The spirit of Brazil is the very essence of football as it should be. It is not just a game, not just a contest, not just an expression of nationalism, of superiority, of special, unique ability.

It is all of these things and yet it is much more besides. It is intuitive, imaginative, instinctive. It is a celebration of man’s ability to enjoy a God-given talent, to recognise it, develop it, express it in a way that is joyous and uplifting.

It is, in a word, inspirational. Ronaldinho, for me, is the very epitome of Brazilian football. Here is a young man of precocious talent, a young man possessed of rare gifts, of wit and imagination that is all too rarely found, a young man with the capacity to entertain and to punish, to delight and destroy.

His boyish expression and youthful demeanour are calculated to seduce, guaranteed to invoke support, encourage approval. But not everything is sweetness and light with the boyish Ronaldinho.

Within this lightweight frame there beats the heart of a true warrior. His foul on England’s Danny Mills was dreadful.

It earned for him a straight red card and kept him out of the semi-final against Turkey. He was lucky to escape with such a light censure.

He pleaded his case, of course, but the referee was totally justified in waving away his protestations. Ronaldinho went over the top in a way that would cause outrage in a monastery.

But, in a curious, inverted way, the action was quintessential Ronaldinho. It was significant that the victim of his misdemeanour was Danny Mills; not a man to be trifled with. Clearly the Brazilians had studied England on video tape. Clearly Mills’ reputation had preceded him.

Ronaldinho was well aware of who it was he was engaging. The instinct for self-preservation subjugated the spirit of the artist in him so he stepped out of line. A question - would you step in front of a double-deck bus?

The game against England was Ronaldinho’s “tour de force.” Football expressed in this way, practised at this level, is not just to be enjoyed, it is to be celebrated.

As interpreted by Ronaldinho, it is an art form.

He was not that prominent for much of the final, but that was a tribute to Germany’s remarkable defence. Defensive work is not as captivating or as sexy as creative play, but it is no less an art form. A form of German art.

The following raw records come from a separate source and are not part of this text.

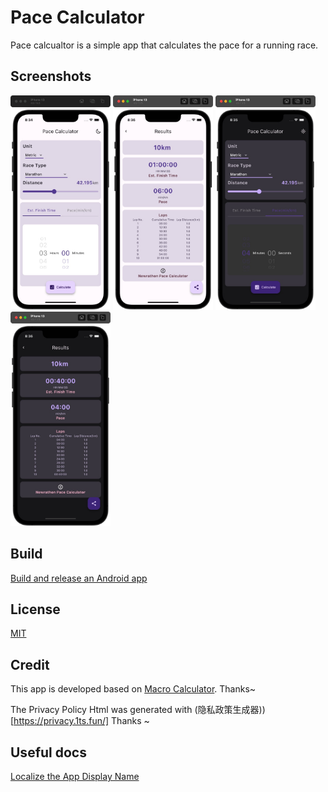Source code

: # Pace Calculator

Pace calcualtor is a simple app that calculates the pace for a running race.

<!-- [<img height="75" width="200" src="./screenshots/google-play-badge.png" alt="Play Store"/>](https://play.google.com/store/apps/details?id=com.newrathon.pace_calculator) -->

## Screenshots

<p>
<img height="343px" width="160px" src="screenshots/home_light.jpg" alt="paceCalculator"/>
<img height="343px" width="160px" src="screenshots/result_light.jpg" alt="paceCalculator"/>
<img height="343px" width="160px" src="screenshots/home_dark.jpg" alt="paceCalculator"/>
<img height="343px" width="160px" src="screenshots/result_dark.jpg" alt="paceCalculator"/> </p>

## Build

[Build and release an Android app](https://docs.flutter.dev/deployment/android)

## License

[MIT](https://choosealicense.com/licenses/mit/)

## Credit

This app is developed based on [Macro Calculator](https://github.com/varadgauthankar/macro_calculator.git). Thanks~

The Privacy Policy Html was generated with (隐私政策生成器)) [https://privacy.1ts.fun/] Thanks ~


## Useful docs
[Localize the App Display Name](https://medium.com/@ykaito21/flutter-from-zero-to-one-how-to-localize-app-display-name-c4deb5aa4c04)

Appreciation of Germany’s qualities will have to wait for another day. Right now it is time to savour Brazil’s win, to wallow in the luxury of a victory for all that is positive in football, all that is progressive, all that is exciting.

Brazil are as often cited for their failures as for their successes. It is a mark of their enduring excellence that historians can look back at victories such as that achieved in 1994 and comparative failures like that of 1974, 1978, 1986, 1990, 1998 and berate them for their lack of style and their lack of flair. Standards are applied to Brazil that are not applicable anywhere else.

Their football in Yokohama was exhilarating at times, and while Germany applied themselves so effectively that they dominated for much of the game and particularly in the early stages, Brazil were never prepared to compromise their standards. They came to play and they insisted on doing so, often at great risk. Even while they threshed about in search of a rhythm they were still prepared to eschew the pragmatic in favour of a little style.

Lucio epitomised their attitude for he and his centre-back colleagues, Edmilson and Roque Junior, were always prepared to spend time on the ball. They were not prepared to abandon their principles and even in the most hazardous situations within their own penalty area, took time to seek a constructive way out.

This is what makes Brazil so special, this desire on the part of all of their players to play ball. That same defence was often criticised by those who were not Brazilians but manager Scolari spoke with genuine pride of his centre-backs and goalkeeper when he described them as the best defence in the world after Sunday’s final.

There will always be room in football for the centre-back who will argue that the opposition cannot score if the ball is dispatched to the back of the stand and who will act accordingly.

What a joy it is then to watch Brazil. With youngsters like Ronaldinho to carry on their tradition we know football the Brazilian way will always be the Jogo Bonito - the beautiful game.